Saved entries
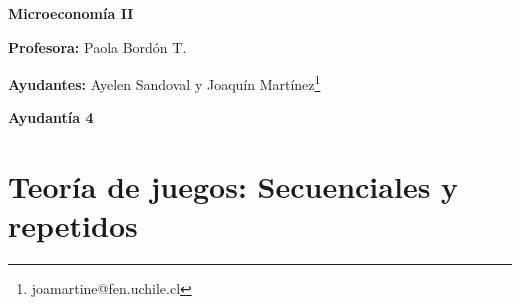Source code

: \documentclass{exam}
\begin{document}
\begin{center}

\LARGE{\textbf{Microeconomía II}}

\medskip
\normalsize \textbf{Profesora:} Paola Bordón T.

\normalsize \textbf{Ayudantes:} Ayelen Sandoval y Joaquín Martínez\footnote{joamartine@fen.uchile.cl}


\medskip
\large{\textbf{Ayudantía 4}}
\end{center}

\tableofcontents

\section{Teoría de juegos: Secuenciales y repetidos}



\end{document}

* * *

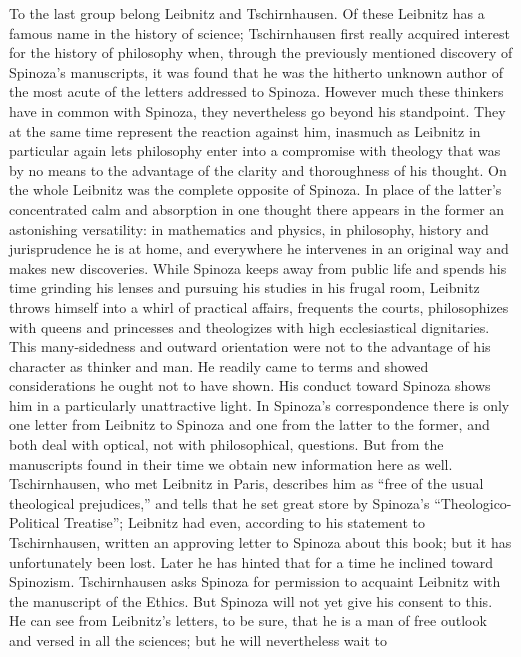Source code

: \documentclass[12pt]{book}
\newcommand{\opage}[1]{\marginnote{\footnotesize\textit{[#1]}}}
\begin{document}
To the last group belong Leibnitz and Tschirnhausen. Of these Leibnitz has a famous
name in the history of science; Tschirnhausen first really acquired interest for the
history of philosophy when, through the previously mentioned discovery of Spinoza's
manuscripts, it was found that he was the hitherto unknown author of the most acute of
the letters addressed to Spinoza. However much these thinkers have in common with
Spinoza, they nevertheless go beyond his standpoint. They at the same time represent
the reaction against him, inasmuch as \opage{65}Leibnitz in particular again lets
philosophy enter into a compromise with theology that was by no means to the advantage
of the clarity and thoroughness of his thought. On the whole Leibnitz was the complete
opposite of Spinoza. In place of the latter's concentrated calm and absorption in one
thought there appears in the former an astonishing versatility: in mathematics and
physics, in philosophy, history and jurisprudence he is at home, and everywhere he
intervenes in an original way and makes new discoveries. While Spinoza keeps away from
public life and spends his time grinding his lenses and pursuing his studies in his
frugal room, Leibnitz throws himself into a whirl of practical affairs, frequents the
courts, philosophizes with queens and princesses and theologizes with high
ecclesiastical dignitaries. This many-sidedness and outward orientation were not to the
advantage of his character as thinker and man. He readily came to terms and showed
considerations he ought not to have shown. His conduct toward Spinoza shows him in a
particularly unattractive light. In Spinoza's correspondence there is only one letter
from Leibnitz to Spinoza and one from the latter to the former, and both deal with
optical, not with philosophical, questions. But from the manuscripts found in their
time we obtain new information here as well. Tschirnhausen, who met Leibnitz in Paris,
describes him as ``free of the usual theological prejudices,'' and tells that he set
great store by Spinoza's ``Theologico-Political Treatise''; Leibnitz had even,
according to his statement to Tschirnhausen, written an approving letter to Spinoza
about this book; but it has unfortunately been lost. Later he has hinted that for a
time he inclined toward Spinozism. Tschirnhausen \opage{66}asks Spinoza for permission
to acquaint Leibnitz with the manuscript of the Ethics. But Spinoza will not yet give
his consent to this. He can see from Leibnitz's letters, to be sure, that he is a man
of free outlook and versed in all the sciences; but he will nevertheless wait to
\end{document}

==

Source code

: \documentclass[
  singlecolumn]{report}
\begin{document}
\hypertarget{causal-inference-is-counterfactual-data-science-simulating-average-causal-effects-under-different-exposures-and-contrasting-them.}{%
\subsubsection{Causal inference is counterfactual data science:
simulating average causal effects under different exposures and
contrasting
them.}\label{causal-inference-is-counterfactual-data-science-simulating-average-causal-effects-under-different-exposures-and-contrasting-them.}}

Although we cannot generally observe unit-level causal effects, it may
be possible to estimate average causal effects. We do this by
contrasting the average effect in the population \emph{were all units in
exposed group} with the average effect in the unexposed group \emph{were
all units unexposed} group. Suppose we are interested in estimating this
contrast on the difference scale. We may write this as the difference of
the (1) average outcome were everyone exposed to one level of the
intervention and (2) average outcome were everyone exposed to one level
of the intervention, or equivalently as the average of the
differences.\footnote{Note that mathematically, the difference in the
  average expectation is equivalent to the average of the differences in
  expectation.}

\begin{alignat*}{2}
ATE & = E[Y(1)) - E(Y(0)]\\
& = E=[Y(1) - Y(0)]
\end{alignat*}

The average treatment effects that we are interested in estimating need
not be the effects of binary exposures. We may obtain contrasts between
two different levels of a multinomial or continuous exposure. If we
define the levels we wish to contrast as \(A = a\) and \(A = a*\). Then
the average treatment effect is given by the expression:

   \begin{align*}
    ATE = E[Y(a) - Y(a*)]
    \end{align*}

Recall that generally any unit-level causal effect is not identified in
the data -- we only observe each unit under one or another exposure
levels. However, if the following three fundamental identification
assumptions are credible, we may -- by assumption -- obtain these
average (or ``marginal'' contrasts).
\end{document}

> Exercise details: Return, from the data above, each line in which the string "documentclass" appears.

> Completed exercise:
: \documentclass{exam}
: \documentclass[12pt]{book}
: \documentclass[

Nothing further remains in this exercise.